**Instructions to follow:**
Print each entry word for word without images.
══ Data for this task ══
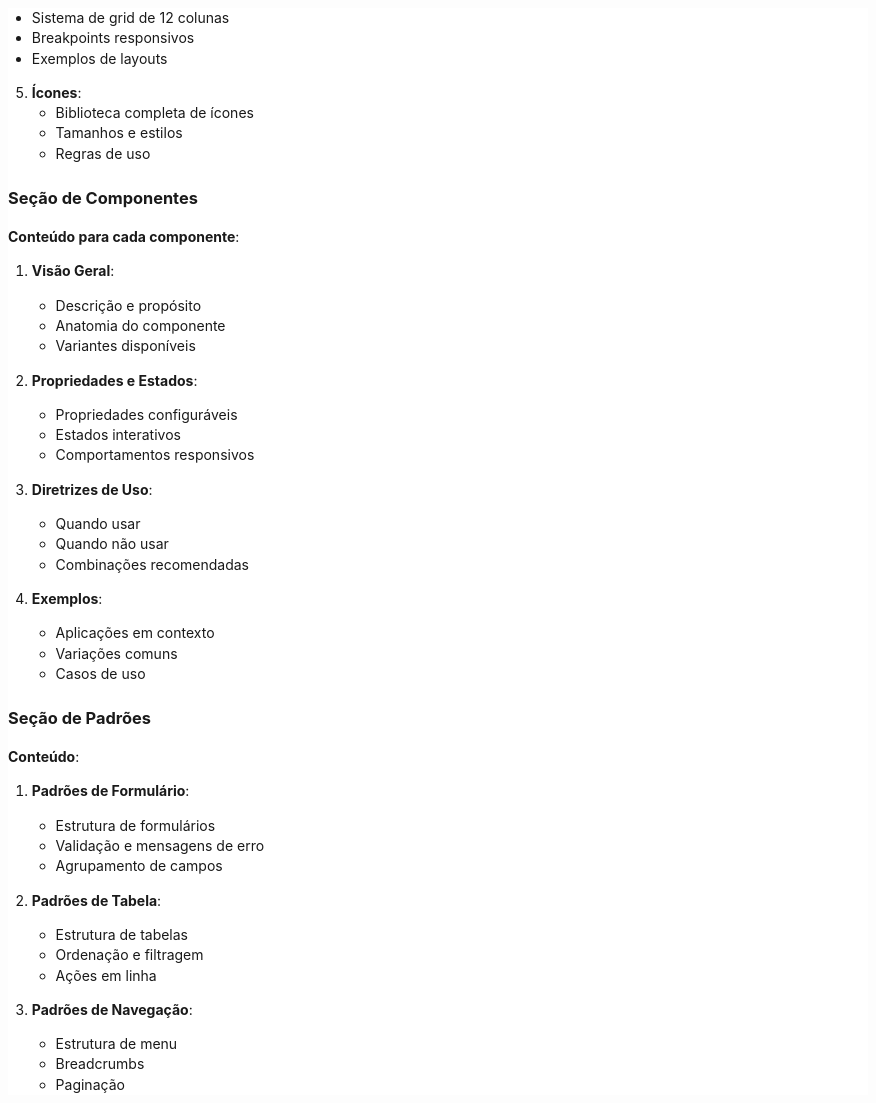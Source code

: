    - Sistema de grid de 12 colunas
   - Breakpoints responsivos
   - Exemplos de layouts

5. **Ícones**:
   - Biblioteca completa de ícones
   - Tamanhos e estilos
   - Regras de uso

### Seção de Componentes

**Conteúdo para cada componente**:

1. **Visão Geral**:

   - Descrição e propósito
   - Anatomia do componente
   - Variantes disponíveis

2. **Propriedades e Estados**:

   - Propriedades configuráveis
   - Estados interativos
   - Comportamentos responsivos

3. **Diretrizes de Uso**:

   - Quando usar
   - Quando não usar
   - Combinações recomendadas

4. **Exemplos**:
   - Aplicações em contexto
   - Variações comuns
   - Casos de uso

### Seção de Padrões

**Conteúdo**:

1. **Padrões de Formulário**:

   - Estrutura de formulários
   - Validação e mensagens de erro
   - Agrupamento de campos

2. **Padrões de Tabela**:

   - Estrutura de tabelas
   - Ordenação e filtragem
   - Ações em linha

3. **Padrões de Navegação**:

   - Estrutura de menu
   - Breadcrumbs
   - Paginação
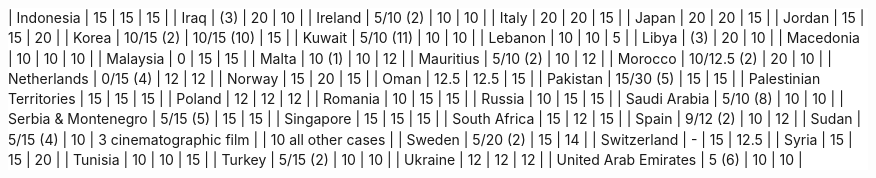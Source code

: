| Indonesia | 15 | 15 | 15 |
| Iraq | (3) | 20 | 10 |
| Ireland | 5/10 (2) | 10 | 10 |
| Italy | 20 | 20 | 15 |
| Japan | 20 | 20 | 15 |
| Jordan | 15 | 15 | 20 |
| Korea | 10/15 (2) | 10/15 (10) | 15 |
| Kuwait | 5/10 (11) | 10 | 10 |
| Lebanon | 10 | 10 | 5 |
| Libya | (3) | 20 | 10 |
| Macedonia | 10 | 10 | 10 |
| Malaysia | 0 | 15 | 15 |
| Malta | 10 (1) | 10 | 12 |
| Mauritius | 5/10 (2) | 10 | 12 |
| Morocco | 10/12.5 (2) | 20 | 10 |
| Netherlands | 0/15 (4) | 12 | 12 |
| Norway | 15 | 20 | 15 |
| Oman | 12.5 | 12.5 | 15 |
| Pakistan | 15/30 (5) | 15 | 15 |
| Palestinian Territories | 15 | 15 | 15 |
| Poland | 12 | 12 | 12 |
| Romania | 10 | 15 | 15 |
| Russia | 10 | 15 | 15 |
| Saudi Arabia | 5/10 (8) | 10 | 10 |
| Serbia & Montenegro | 5/15 (5) | 15 | 15 |
| Singapore | 15 | 15 | 15 |
| South Africa | 15 | 12 | 15 |
| Spain | 9/12 (2) | 10 | 12 |
| Sudan | 5/15 (4) | 10 | 3 cinematographic film |
| 10 all other cases |
| Sweden | 5/20 (2) | 15 | 14 |
| Switzerland | - | 15 | 12.5 |
| Syria | 15 | 15 | 20 |
| Tunisia | 10 | 10 | 15 |
| Turkey | 5/15 (2) | 10 | 10 |
| Ukraine | 12 | 12 | 12 |
| United Arab Emirates | 5 (6) | 10 | 10 |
═══
**Answer below:**
Source code

:    - Sistema de grid de 12 colunas
   - Breakpoints responsivos
   - Exemplos de layouts

5. **Ícones**:
   - Biblioteca completa de ícones
   - Tamanhos e estilos
   - Regras de uso

### Seção de Componentes

**Conteúdo para cada componente**:

1. **Visão Geral**:

   - Descrição e propósito
   - Anatomia do componente
   - Variantes disponíveis

2. **Propriedades e Estados**:

   - Propriedades configuráveis
   - Estados interativos
   - Comportamentos responsivos

3. **Diretrizes de Uso**:

   - Quando usar
   - Quando não usar
   - Combinações recomendadas

4. **Exemplos**:
   - Aplicações em contexto
   - Variações comuns
   - Casos de uso

### Seção de Padrões

**Conteúdo**:

1. **Padrões de Formulário**:

   - Estrutura de formulários
   - Validação e mensagens de erro
   - Agrupamento de campos

2. **Padrões de Tabela**:

   - Estrutura de tabelas
   - Ordenação e filtragem
   - Ações em linha

3. **Padrões de Navegação**:

   - Estrutura de menu
   - Breadcrumbs
   - Paginação
Source code

:| Indonesia | 15 | 15 | 15 |
| Iraq | (3) | 20 | 10 |
| Ireland | 5/10 (2) | 10 | 10 |
| Italy | 20 | 20 | 15 |
| Japan | 20 | 20 | 15 |
| Jordan | 15 | 15 | 20 |
| Korea | 10/15 (2) | 10/15 (10) | 15 |
| Kuwait | 5/10 (11) | 10 | 10 |
| Lebanon | 10 | 10 | 5 |
| Libya | (3) | 20 | 10 |
| Macedonia | 10 | 10 | 10 |
| Malaysia | 0 | 15 | 15 |
| Malta | 10 (1) | 10 | 12 |
| Mauritius | 5/10 (2) | 10 | 12 |
| Morocco | 10/12.5 (2) | 20 | 10 |
| Netherlands | 0/15 (4) | 12 | 12 |
| Norway | 15 | 20 | 15 |
| Oman | 12.5 | 12.5 | 15 |
| Pakistan | 15/30 (5) | 15 | 15 |
| Palestinian Territories | 15 | 15 | 15 |
| Poland | 12 | 12 | 12 |
| Romania | 10 | 15 | 15 |
| Russia | 10 | 15 | 15 |
| Saudi Arabia | 5/10 (8) | 10 | 10 |
| Serbia & Montenegro | 5/15 (5) | 15 | 15 |
| Singapore | 15 | 15 | 15 |
| South Africa | 15 | 12 | 15 |
| Spain | 9/12 (2) | 10 | 12 |
| Sudan | 5/15 (4) | 10 | 3 cinematographic film |
| 10 all other cases |
| Sweden | 5/20 (2) | 15 | 14 |
| Switzerland | - | 15 | 12.5 |
| Syria | 15 | 15 | 20 |
| Tunisia | 10 | 10 | 15 |
| Turkey | 5/15 (2) | 10 | 10 |
| Ukraine | 12 | 12 | 12 |
| United Arab Emirates | 5 (6) | 10 | 10 |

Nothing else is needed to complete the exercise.